Monday, 17 October 2016

Group tutorial

During our group tutorial we went through where everybody was with their cop3 and see how we could benefit from each others feedback since all of us in the group are working on applied animation.
Since our last tutorial, as advised I have restricted myself to the age group of 3-5 year old children since it is most significant for developmental milestones.
Skills such as naming colours, showing affection, and hopping on one foot are called developmental milestones. Developmental milestones are things most children can do by a certain age. Children reach milestones in how they play, learn, speak, behave, and move (like crawling, walking, or jumping). As children grow into early childhood, their world begins to open up. They will become more independent and begin to focus more on adults and children outside of the family. They will want to explore and ask about the things around them even more. Their interactions with family and those around them will help to shape their personality and their own ways of thinking and moving. During this stage, children should be able to ride a tricycle, use safety scissors, notice a difference between girls and boys, help to dress and undress themselves, play with other children, recall part of a story, and sing a song.
I also did some research on child development with the use of media. To be specific I found a really good book on it:
Strasburger, V.C., Wilson, B.J., and Jordan, A.B. (2008) Children, Adolescents, and the media- 2nd edition, Los Angeles: Sage Publications

Here is a few notes I took from it:
First of all media can act as "incidental language teacher". Research (Rice, 1984-1990) have established that television programs have the potential to encourage children to understand and use new words, however it is  still debatable whether it helps with grammar or equation solving skills.
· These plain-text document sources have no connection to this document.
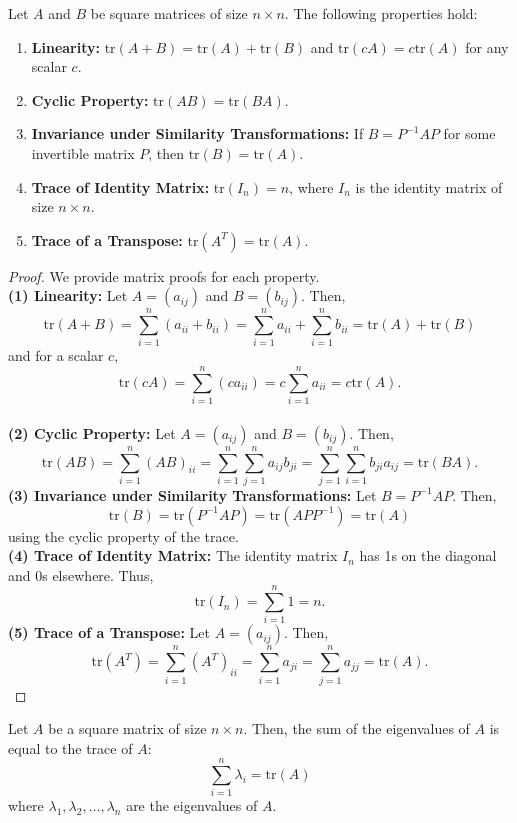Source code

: \documentclass[openany]{book}
\begin{document}
\begin{mytheorem}
Let $A$ and $B$ be square matrices of size $n \times n$. The following properties hold:
\begin{enumerate}
    \item \textbf{Linearity:} $\text{tr}(A + B) = \text{tr}(A) + \text{tr}(B)$ and $\text{tr}(cA) = c\text{tr}(A)$ for any scalar $c$.
    \item \textbf{Cyclic Property:} $\text{tr}(AB) = \text{tr}(BA)$.
    \item \textbf{Invariance under Similarity Transformations:} If $B = P^{-1}AP$ for some invertible matrix $P$, then $\text{tr}(B) = \text{tr}(A)$.
    \item \textbf{Trace of Identity Matrix:} $\text{tr}(I_n) = n$, where $I_n$ is the identity matrix of size $n \times n$.
    \item \textbf{Trace of a Transpose:} $\text{tr}(A^T) = \text{tr}(A)$.
\end{enumerate}
\end{mytheorem}
\begin{proof}
    We provide matrix proofs for each property. \\
    \textbf{(1) Linearity:} Let $A = (a_{ij})$ and $B = (b_{ij})$. Then,
    \[
    \text{tr}(A + B) = \sum_{i=1}^{n} (a_{ii} + b_{ii}) = \sum_{i=1}^{n} a_{ii} + \sum_{i=1}^{n} b_{ii} = \text{tr}(A) + \text{tr}(B)
    \]
    and for a scalar $c$,
    \[
    \text{tr}(cA) = \sum_{i=1}^{n} (ca_{ii}) = c\sum_{i=1}^{n} a_{ii} = c\text{tr}(A).
    \] \\
    \textbf{(2) Cyclic Property:} Let $A = (a_{ij})$ and $B = (b_{ij})$. Then, 
    \[\text{tr}(AB) = \sum_{i=1}^{n} (AB)_{ii} = \sum_{i=1}^{n} \sum_{j=1}^{n} a_{ij}b_{ji} = \sum_{j=1}^{n} \sum_{i=1}^{n} b_{ji}a_{ij} = \text{tr}(BA).\]
    \textbf{(3) Invariance under Similarity Transformations:} Let $B = P^{-1}AP$. Then,
    \[\text{tr}(B) = \text{tr}(P^{-1}AP) = \text{tr}(AP P^{-1}) = \text{tr}(A)\]
    using the cyclic property of the trace. \\
    \textbf{(4) Trace of Identity Matrix:} The identity matrix $I_n$ has 1s on the diagonal and 0s elsewhere. Thus,
    \[\text{tr}(I_n) = \sum_{i=1}^{n} 1 = n.\]
    \textbf{(5) Trace of a Transpose:} Let $A = (a_{ij})$. Then,
    \[\text{tr}(A^T) = \sum_{i=1}^{n} (A^T)_{ii} = \sum_{i=1}^{n} a_{ji} = \sum_{j=1}^{n} a_{jj} = \text{tr}(A).\]
\end{proof}
\begin{mytheorem}
Let $A$ be a square matrix of size $n \times n$. Then, the sum of the eigenvalues of $A$ is equal to the trace of $A$:
\[\sum_{i=1}^{n} \lambda_i = \text{tr}(A)\]
where $\lambda_1, \lambda_2, \ldots, \lambda_n$ are the eigenvalues of $A$.
\end{mytheorem}
\end{document}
Watching Dora the Explorer, Blues Clues, Arthur, Clifford and Dragon Tales resulted in greater vocabularies and higher expressive language scores; however Teletubbies was related to fewer vocabulary words and smaller expressive language score; Sesame Street was related only to smaller expressive language scores, Barney was related to fewer vocabulary words and more expressive language. The outcome showed that the more interactive the show the more it encourages children to use vocabulary, and the simpler the language the more it children learn expressive language instead of broadening their vocabulary.
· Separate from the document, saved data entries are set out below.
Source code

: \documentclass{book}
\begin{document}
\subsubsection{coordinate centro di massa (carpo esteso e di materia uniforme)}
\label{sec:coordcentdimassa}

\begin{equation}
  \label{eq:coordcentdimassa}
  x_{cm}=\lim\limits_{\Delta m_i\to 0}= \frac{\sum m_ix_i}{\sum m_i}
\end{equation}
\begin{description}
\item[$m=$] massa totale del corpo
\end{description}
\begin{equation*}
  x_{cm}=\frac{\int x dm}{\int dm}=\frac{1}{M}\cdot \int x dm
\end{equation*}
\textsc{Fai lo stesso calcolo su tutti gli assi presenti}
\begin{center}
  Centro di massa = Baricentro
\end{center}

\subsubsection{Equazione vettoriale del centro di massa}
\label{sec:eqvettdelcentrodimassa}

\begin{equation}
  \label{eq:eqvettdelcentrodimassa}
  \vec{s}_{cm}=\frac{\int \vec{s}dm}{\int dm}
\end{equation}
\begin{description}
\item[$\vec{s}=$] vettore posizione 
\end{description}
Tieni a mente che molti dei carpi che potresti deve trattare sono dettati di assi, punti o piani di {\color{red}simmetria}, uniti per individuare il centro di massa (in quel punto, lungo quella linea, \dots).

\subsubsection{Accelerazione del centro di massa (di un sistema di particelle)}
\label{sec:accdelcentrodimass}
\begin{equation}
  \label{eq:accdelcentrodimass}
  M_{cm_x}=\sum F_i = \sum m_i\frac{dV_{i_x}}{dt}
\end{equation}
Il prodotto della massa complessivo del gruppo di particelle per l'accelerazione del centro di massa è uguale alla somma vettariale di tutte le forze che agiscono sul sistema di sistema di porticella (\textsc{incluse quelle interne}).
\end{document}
Second of all, Anderson Cooper throughout his research with Sesame Street, Gullah Gullah Island and Blues Clues has provided convincing evidence that children are active and engaged viewers. In one study Anderson has replaced the Sesame Street soundtrack with Greek. They found that children pay less attention when they couldn't understand the content. They came to this conclusion that when the child is not engaged in the television program if they determine that the content is nonsensical. 
And Third of all I h ave learned that children are more engaged in the television program when a parent is involved in the viewing. Even if the parent is not saying anything just watching with the child, the child feels more engaged. This is why some child programmes try to involve adults as well by involving jokes or at least minor content for adults. However it is hard to engage parents without disengaging the children because of the huge age gap and therefore relevant topics.
The feedback that I got from it was to look into games and see if they could be relevant, however I am not so sure about broadening my research field because I have tried to narrow it down already because at the start it was too broad and i figured it would get me nowhere.
Another thing I was told to consider was the trans-media aspect of educational animation, how the narrative or characters would translate to games, books, applications and other. 
Also I got some good feedback on considering different strategies for educational animation such as Pixar. I argued that Pixar's animation is more entertainment than education, however the counter- argument was that maybe it is a clever strategy of education, after all children do take some educational value from Pixar's movies such as mental health (Inside Out) or growing up (Toy Story).
This made me think that it might just be a great strategy to take a more entertaining approach. 
In a nutshell a very beneficial group tutorial!